泣いているのに、文章の改行が見える。嫌な意味で。
私は続ける。ここで止まると空気が固まる。
「そのとき、声も聞きましたか」
エルナは頷いた。
「『邪魔なのよ』って……言いました……」
はい、決め台詞。
台本、便利な一言を用意しがち。
私は即、復唱確認に入る。
「確認します。『邪魔なのよ』は“聞いた”ですか。
それとも“そう見えた”ですか」
エルナの口が止まった。
「……え……」
涙が頬を伝う。
でも、言葉が詰まる。
詰まる場所に、台本の糊が見える。
「……き、聞いた……と、思います……」
思います。
出た。糊が剥がれる音。
クラウディアが声を強める。
「怖かったのです! 泣いている彼女に、そんな細かい――」
「細かいことが、命を守ります」
レオニスが冷たく言った。
クラウディアが黙る。王太子、強い(二回目)。
私はエルナに視線を戻す。
「大丈夫。思い出せる範囲でいい。
次。あなたが柱の影にいた理由は?」
「……人が、怖くて……」
「誰かに追われていましたか」
「……いえ……」
この辺は自然だ。
ただ、涙が妙に“続きすぎる”。
悲しい涙って、途中で息が乱れて鼻が詰まる。声がしゃくり上がる。
でもエルナは、崩れそうで崩れない。泣き方が上手すぎる。
そして鼻にツンとくる匂い。
(これ、涙を出すやつの匂いじゃない?)
確信はしない。確信はしないけど、記録は残す。
ミレイユのペンが走った。
“涙:持続/匂い:刺激”
怖い。味方でよかった(二回目、訂正。三回目)。
レオニスが言う。
「休憩。五分。水を」
クラウディアが「まだ――」と口を開きかけたが、レオニスの視線で消えた。
エルナは椅子に沈み込むように座る。
ミレイユが水を渡す。水がこぼれない。指が震えない。
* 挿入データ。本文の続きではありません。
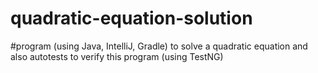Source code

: # quadratic-equation-solution
#program (using Java, IntelliJ, Gradle) to solve a quadratic equation and also autotests to verify this program (using TestNG)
人間精密機械。
私はエルナの前に、少し距離を置いてしゃがんだ。
「エルナ。あなたを責めるためにやってない。
あなたが“間違って誰かを刺す”のも、あなたが“誰かに刺される”のも、どっちも嫌です」
エルナは水を握りしめ、小さく頷いた。
私はレオニスへ小声で言う。
「現場検証、行けますか」
「行く。今の証言は、現場条件を伴う」
そう。
言葉は場所に縛られる。
縛られない証言は、嘘に優しい。
◇◇◇
北回廊は、午前の光が入り込んでいた。
窓が多い。反射が多い。
つまり、人間の目が信用できない場所だ。
(台本、こういう場所が好き)
エルナが言った“柱の影”に、私が立つ。
レオニスが“第三窓付近”に立つ。
クラウディアは腕組み。納得してない顔。
私は柱の横からそっと覗いた。
視界に入るのは窓の光と床の反射と、通り過ぎる生徒の影。
「……顔、見えにくい」
私は正直に言った。
距離がある。光が強い。反射がある。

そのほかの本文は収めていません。